Britain's oldest satellite (named "Skynet," of course) was purposely moved 50 years ago and no one knows why
ยท Nov 11, 2024 ยท NottheBee.com

Is anyone else, um, vaguely unsettled by this half-a-century-old mystery?

Launched in 1969, just a few months after humans first set foot on the Moon, [Britain's] Skynet-1A was put high above Africa's east coast to relay communications for British forces. ...

But today, curiously, Skynet-1A is actually half a planet away, in a position 22,369 miles (36,000km) above the Americas.

Now, if you're like me, that might not sound so odd. I mean, it's a satellite in space, right? So it just sort of ... drifts, right? Like a boat.

Not quite! It turns out that "orbital mechanics mean it's unlikely the half-tonne military spacecraft simply drifted to its current location."

Almost certainly, it was commanded to fire its thrusters in the mid-1970s to take it westwards. The question is who that was and with what authority and purpose?

The answer:

There is the possibility that the United States may have had something to do with the shift. The craft was manufactured in the U.S., while American specialists tested its software before handing over control to England at the RAF Oakhanger facility.

There were apparently regular instances of the satellite being controlled on U.S. soil:

A Skynet team from Oakhanger would go to the USAF satellite facility in Sunnyvale [California] (colloquially known as the Blue Cube) and operate Skynet during 'Oakout'. This was when control was temporarily transferred to the US while Oakhanger was down for essential maintenance.
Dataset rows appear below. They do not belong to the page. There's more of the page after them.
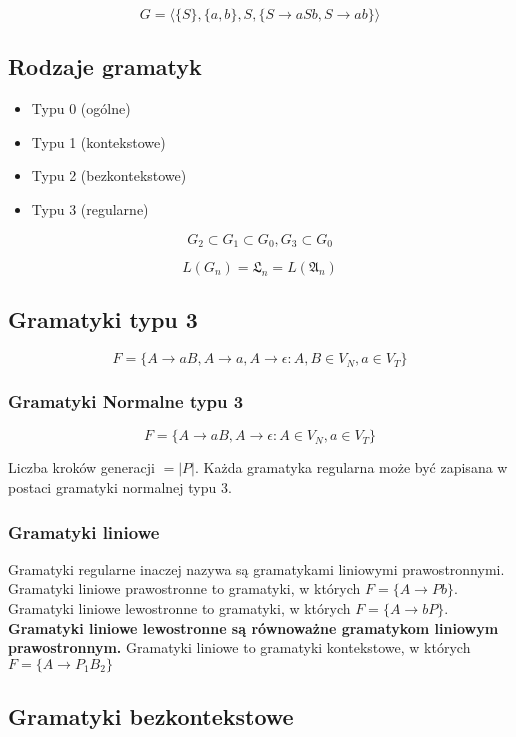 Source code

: \documentclass{../notatki}
\begin{document}
$$
G = \langle \{S\}, \{a, b\}, S, \{S \rightarrow aSb, S \rightarrow ab\} \rangle
$$

\subsection{Rodzaje gramatyk}

\begin{itemize}
  \item Typu 0 (ogólne)
  \item Typu 1 (kontekstowe)
  \item Typu 2 (bezkontekstowe)
  \item Typu 3 (regularne)
\end{itemize}

$$
G_2 \subset G_1 \subset G_0, G_3 \subset G_0
$$

$$
L(G_n) = \mathfrak{L}_n = L(\mathfrak{A}_n)
$$

\subsection{Gramatyki typu 3}

$$
F = \{A \rightarrow aB, A \rightarrow a, A \rightarrow \epsilon : A,
B \in V_N, a \in V_T\}
$$

\subsubsection{Gramatyki Normalne typu 3}

$$
F = \{A \rightarrow aB, A \rightarrow \epsilon : A \in V_N, a \in V_T\}
$$

Liczba kroków generacji $= |P|$.
Każda gramatyka regularna może być zapisana w postaci gramatyki
normalnej typu 3.

\subsubsection{Gramatyki liniowe}

Gramatyki regularne inaczej nazywa są gramatykami liniowymi prawostronnymi.
Gramatyki liniowe prawostronne to gramatyki, w których $F = \{A
\rightarrow Pb\}$.
Gramatyki liniowe lewostronne to gramatyki, w których $F = \{A
\rightarrow bP\}$.
\textbf{Gramatyki liniowe lewostronne są równoważne gramatykom
liniowym prawostronnym.}
Gramatyki liniowe to gramatyki kontekstowe, w których $F = \{A
\rightarrow P_1B_2\}$

\subsection{Gramatyki bezkontekstowe}
\end{document}
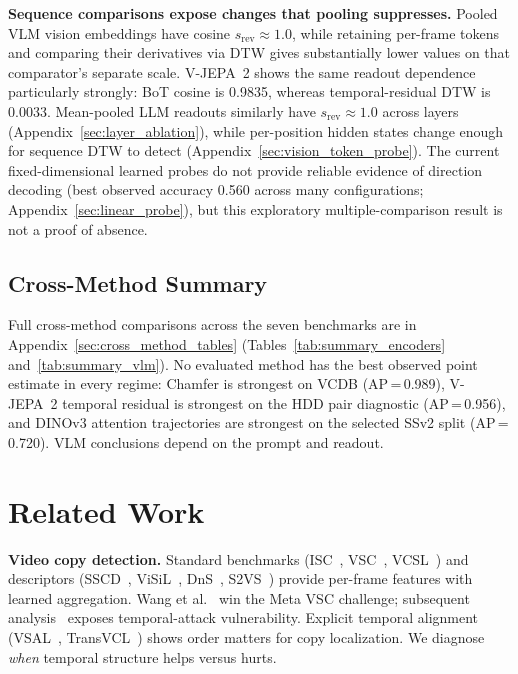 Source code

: \documentclass{article}
\theoremstyle{remark}
\begin{document}
\textbf{Sequence comparisons expose changes that pooling suppresses.} Pooled VLM vision embeddings have cosine $s_\text{rev} \approx 1.0$, while retaining per-frame tokens and comparing their derivatives via DTW gives substantially lower values on that comparator's separate scale. V-JEPA~2 shows the same readout dependence particularly strongly: BoT cosine is 0.9835, whereas temporal-residual DTW is 0.0033. Mean-pooled LLM readouts similarly have $s_\text{rev} \approx 1.0$ across layers (Appendix~\ref{sec:layer_ablation}), while per-position hidden states change enough for sequence DTW to detect (Appendix~\ref{sec:vision_token_probe}). The current fixed-dimensional learned probes do not provide reliable evidence of direction decoding (best observed accuracy 0.560 across many configurations; Appendix~\ref{sec:linear_probe}), but this exploratory multiple-comparison result is not a proof of absence.

\subsection{Cross-Method Summary}

Full cross-method comparisons across the seven benchmarks are in Appendix~\ref{sec:cross_method_tables} (Tables~\ref{tab:summary_encoders} and~\ref{tab:summary_vlm}). No evaluated method has the best observed point estimate in every regime: Chamfer is strongest on VCDB (AP\,=\,0.989), V-JEPA~2 temporal residual is strongest on the HDD pair diagnostic (AP\,=\,0.956), and DINOv3 attention trajectories are strongest on the selected SSv2 split (AP\,=\,0.720). VLM conclusions depend on the prompt and readout.

\section{Related Work}
\label{sec:related_work}

\textbf{Video copy detection.} Standard benchmarks (ISC~\cite{douze2021isc}, VSC~\cite{pizzi2023vsc}, VCSL~\cite{he2022vcsl}) and descriptors (SSCD~\cite{pizzi2022sscd}, ViSiL~\cite{kordopatis2019visil}, DnS~\cite{kordopatis2022dns}, S2VS~\cite{s2vs}) provide per-frame features with learned aggregation. Wang et al.~\cite{wang2023duallevel} win the Meta VSC challenge; subsequent analysis~\cite{fojcik2025} exposes temporal-attack vulnerability. Explicit temporal alignment (VSAL~\cite{han2021vsal}, TransVCL~\cite{he2023transvcl}) shows order matters for copy localization. We diagnose \emph{when} temporal structure helps versus hurts.
\end{document}
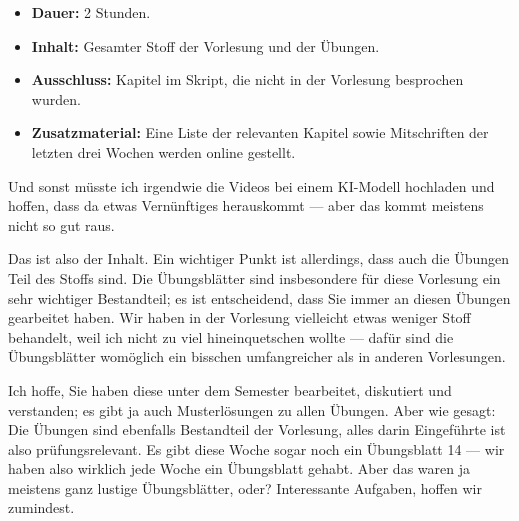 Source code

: \begin{math-stroke}[Prüfungsmodalitäten]
\begin{itemize}
    \item \textbf{Dauer:} 2 Stunden.
    \item \textbf{Inhalt:} Gesamter Stoff der Vorlesung und der Übungen.
    \item \textbf{Ausschluss:} Kapitel im Skript, die nicht in der Vorlesung besprochen wurden.
    \item \textbf{Zusatzmaterial:} Eine Liste der relevanten Kapitel sowie Mitschriften der letzten drei Wochen werden online gestellt.
\end{itemize}
\end{math-stroke}

\begin{spoken-clean}[01:08:54 - 01:11:39]
Und sonst müsste ich irgendwie die Videos bei einem KI-Modell hochladen und hoffen, dass da etwas Vernünftiges herauskommt --- aber das kommt meistens nicht so gut raus.

Das ist also der Inhalt. Ein wichtiger Punkt ist allerdings, dass auch die Übungen Teil des Stoffs sind. Die Übungsblätter sind insbesondere für diese Vorlesung ein sehr wichtiger Bestandteil; es ist entscheidend, dass Sie immer an diesen Übungen gearbeitet haben. Wir haben in der Vorlesung vielleicht etwas weniger Stoff behandelt, weil ich nicht zu viel hineinquetschen wollte --- dafür sind die Übungsblätter womöglich ein bisschen umfangreicher als in anderen Vorlesungen. 

Ich hoffe, Sie haben diese unter dem Semester bearbeitet, diskutiert und verstanden; es gibt ja auch Musterlösungen zu allen Übungen. Aber wie gesagt: Die Übungen sind ebenfalls Bestandteil der Vorlesung, alles darin Eingeführte ist also prüfungsrelevant. Es gibt diese Woche sogar noch ein Übungsblatt 14 --- wir haben also wirklich jede Woche ein Übungsblatt gehabt. Aber das waren ja meistens ganz lustige Übungsblätter, oder? Interessante Aufgaben, hoffen wir zumindest.
\end{spoken-clean}

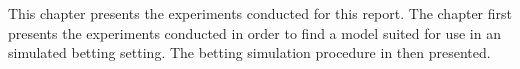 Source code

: This chapter presents the experiments conducted for this report. The chapter first presents the experiments conducted in order to find a model suited for use in an simulated betting setting. The betting simulation procedure in then presented.
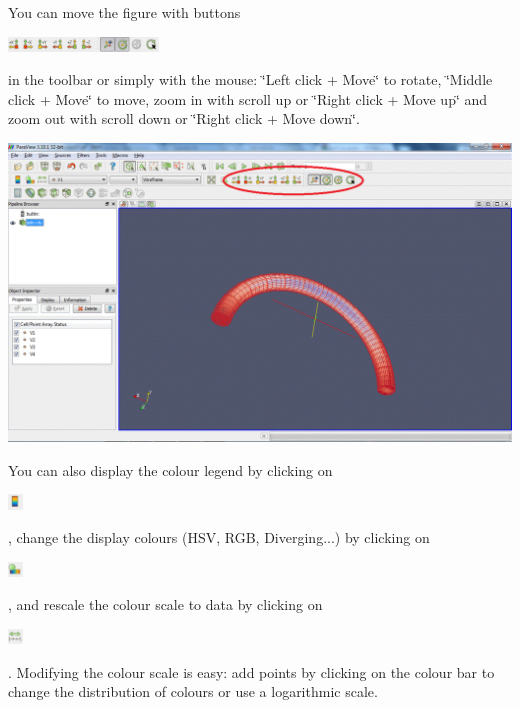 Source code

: You can move the figure with buttons  
\begin{DoxyImageNoCaption}
  \mbox{\includegraphics[width=0.30\textwidth]{move_button}}
\end{DoxyImageNoCaption}
 in the toolbar or simply with the mouse\+: \char`\"{}\+Left click + Move\char`\"{} to rotate, \char`\"{}\+Middle click + Move\char`\"{} to move, zoom in with scroll up or \char`\"{}\+Right click + Move up\char`\"{} and zoom out with scroll down or \char`\"{}\+Right click + Move down\char`\"{}.

 
\begin{DoxyImageNoCaption}
  \mbox{\includegraphics[width=\textwidth]{paraview04}}
\end{DoxyImageNoCaption}


You can also display the colour legend by clicking on  
\begin{DoxyImageNoCaption}
  \mbox{\includegraphics[width=0.03\textwidth]{legend_button}}
\end{DoxyImageNoCaption}
 , change the display colours (H\+SV, R\+GB, Diverging...) by clicking on  
\begin{DoxyImageNoCaption}
  \mbox{\includegraphics[width=0.03\textwidth]{color_button}}
\end{DoxyImageNoCaption}
 , and rescale the colour scale to data by clicking on  
\begin{DoxyImageNoCaption}
  \mbox{\includegraphics[width=0.03\textwidth]{scale_button}}
\end{DoxyImageNoCaption}
 . Modifying the colour scale is easy\+: add points by clicking on the colour bar to change the distribution of colours or use a logarithmic scale.


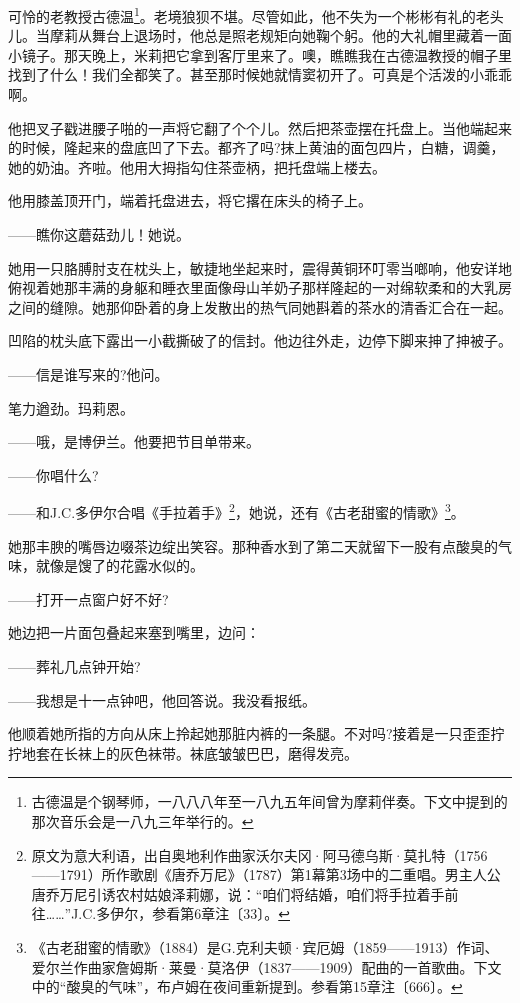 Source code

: \par 可怜的老教授古德温\footnote{古德温是个钢琴师，一八八八年至一八九五年间曾为摩莉伴奏。下文中提到的那次音乐会是一八九三年举行的。}。老境狼狈不堪。尽管如此，他不失为一个彬彬有礼的老头儿。当摩莉从舞台上退场时，他总是照老规矩向她鞠个躬。他的大礼帽里藏着一面小镜子。那天晚上，米莉把它拿到客厅里来了。噢，瞧瞧我在古德温教授的帽子里找到了什么！我们全都笑了。甚至那时候她就情窦初开了。可真是个活泼的小乖乖啊。
\par 他把叉子戳进腰子啪的一声将它翻了个个儿。然后把茶壶摆在托盘上。当他端起来的时候，隆起来的盘底凹了下去。都齐了吗?抹上黄油的面包四片，白糖，调羹，她的奶油。齐啦。他用大拇指勾住茶壶柄，把托盘端上楼去。
\par 他用膝盖顶开门，端着托盘进去，将它撂在床头的椅子上。
\par ——瞧你这蘑菇劲儿！她说。
\par 她用一只胳膊肘支在枕头上，敏捷地坐起来时，震得黄铜环叮零当啷响，他安详地俯视着她那丰满的身躯和睡衣里面像母山羊奶子那样隆起的一对绵软柔和的大乳房之间的缝隙。她那仰卧着的身上发散出的热气同她斟着的茶水的清香汇合在一起。
\par 凹陷的枕头底下露出一小截撕破了的信封。他边往外走，边停下脚来抻了抻被子。
\par ——信是谁写来的?他问。
\par 笔力遒劲。玛莉恩。
\par ——哦，是博伊兰。他要把节目单带来。
\par ——你唱什么?
\par ——和J.C.多伊尔合唱《手拉着手》\footnote{原文为意大利语，出自奥地利作曲家沃尔夫冈·阿马德乌斯·莫扎特（1756——1791）所作歌剧《唐乔万尼》（1787）第1幕第3场中的二重唱。男主人公唐乔万尼引诱农村姑娘泽莉娜，说：“咱们将结婚，咱们将手拉着手前往……”J.C.多伊尔，参看第6章注〔33〕。}，她说，还有《古老甜蜜的情歌》\footnote{《古老甜蜜的情歌》（1884）是G.克利夫顿·宾厄姆（1859——1913）作词、爱尔兰作曲家詹姆斯·莱曼·莫洛伊（1837——1909）配曲的一首歌曲。下文中的“酸臭的气味”，布卢姆在夜间重新提到。参看第15章注〔666〕。}。
\par 她那丰腴的嘴唇边啜茶边绽出笑容。那种香水到了第二天就留下一股有点酸臭的气味，就像是馊了的花露水似的。
\par ——打开一点窗户好不好?
\par 她边把一片面包叠起来塞到嘴里，边问：
\par ——葬礼几点钟开始?
\par ——我想是十一点钟吧，他回答说。我没看报纸。
\par 他顺着她所指的方向从床上拎起她那脏内裤的一条腿。不对吗?接着是一只歪歪拧拧地套在长袜上的灰色袜带。袜底皱皱巴巴，磨得发亮。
Perhaps the move could have happened then?

Now, ultimately it might not seem all that relevant. There are, after all, more than 11,000 satellites zipping above the planet. What difference does it make if one of them is over Mozambique or the East Pacific Rise?

Well, apparently it matters quite a bit:

[Skynet is] now in what we call a 'gravity well' at 105 degrees West longitude, wandering backwards and forwards like a marble at the bottom of a bowl. And unfortunately this brings it close to other satellite traffic on a regular basis.

Because it's dead, the risk is it might bump into something, and because it's 'our' satellite we're still responsible for it...

Imagine being the team in charge of dealing with this 50-year-old hunk of potentially catastrophic space junk:

Hopefully that satellite stays in its lane and doesn't cause any trouble.